● **Task objective**
For the entries below, the result should be an exact transcription of the lines from the one with "2. [Key Features](#key-features)" up to and including the one with "## Overview", and only those.

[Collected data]
----

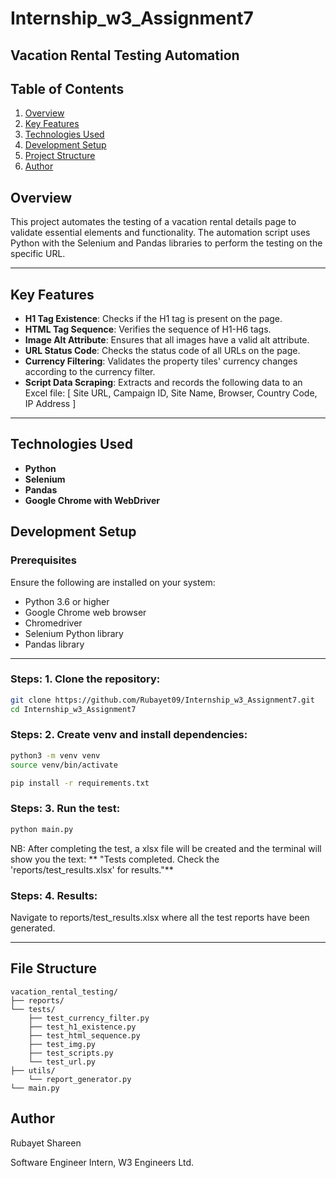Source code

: # Internship_w3_Assignment7


## Vacation Rental Testing Automation

## Table of Contents 
1. [Overview](#overview) 
2. [Key Features](#key-features) 
3.  [Technologies Used](#technologies-used) 
5. [Development Setup](#development-setup) 
6. [Project Structure](#project-structure) 
7. [Author](#author)


## Overview
This project automates the testing of a vacation rental details page to validate essential elements and functionality. The automation script uses Python with the Selenium and Pandas libraries to perform the testing on the specific URL.

--- 
## Key Features 
- **H1 Tag Existence**: Checks if the H1 tag is present on the page.
- **HTML Tag Sequence**: Verifies the sequence of H1-H6 tags.
 - **Image Alt Attribute**: Ensures that all images have a valid alt attribute.
- **URL Status Code**: Checks the status code of all URLs on the page.
 - **Currency Filtering**: Validates the property tiles' currency changes according to the currency filter.
 - **Script Data Scraping**: Extracts and records the following data to an Excel file: [ Site URL, Campaign ID, Site Name, Browser, Country Code, IP Address ]
---

## Technologies Used

-   **Python**
-   **Selenium**
-   **Pandas**
-   **Google Chrome with WebDriver**


## Development Setup

### Prerequisites

Ensure the following are installed on your system:

- Python 3.6 or higher
- Google Chrome web browser
- Chromedriver
- Selenium Python library
- Pandas library
---

### Steps: 1. Clone the repository:
 ```bash 
git clone https://github.com/Rubayet09/Internship_w3_Assignment7.git 
cd Internship_w3_Assignment7
 ```

### Steps: 2. Create venv and install dependencies:
 ```bash 
python3 -m venv venv 
source venv/bin/activate

pip install -r requirements.txt

 ```

### Steps: 3. Run the test:
 ```bash 
python main.py
 ```

NB: After completing the test, a xlsx file will be created and the terminal will show you the text: 
** "Tests completed. Check the 'reports/test_results.xlsx' for results."**
 
### Steps: 4. Results:
Navigate to reports/test_results.xlsx where all the test reports have been generated.

--- 

## File Structure
```
vacation_rental_testing/
├── reports/
└── tests/
    ├── test_currency_filter.py
    ├── test_h1_existence.py
    ├── test_html_sequence.py
    ├── test_img.py
    ├── test_scripts.py
    └── test_url.py
├── utils/
    └── report_generator.py
└── main.py
```



## Author
Rubayet Shareen

Software Engineer Intern, 
W3 Engineers Ltd.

----

● **Result of the exercise**
2. [Key Features](#key-features) 
3.  [Technologies Used](#technologies-used) 
5. [Development Setup](#development-setup) 
6. [Project Structure](#project-structure) 
7. [Author](#author)


## Overview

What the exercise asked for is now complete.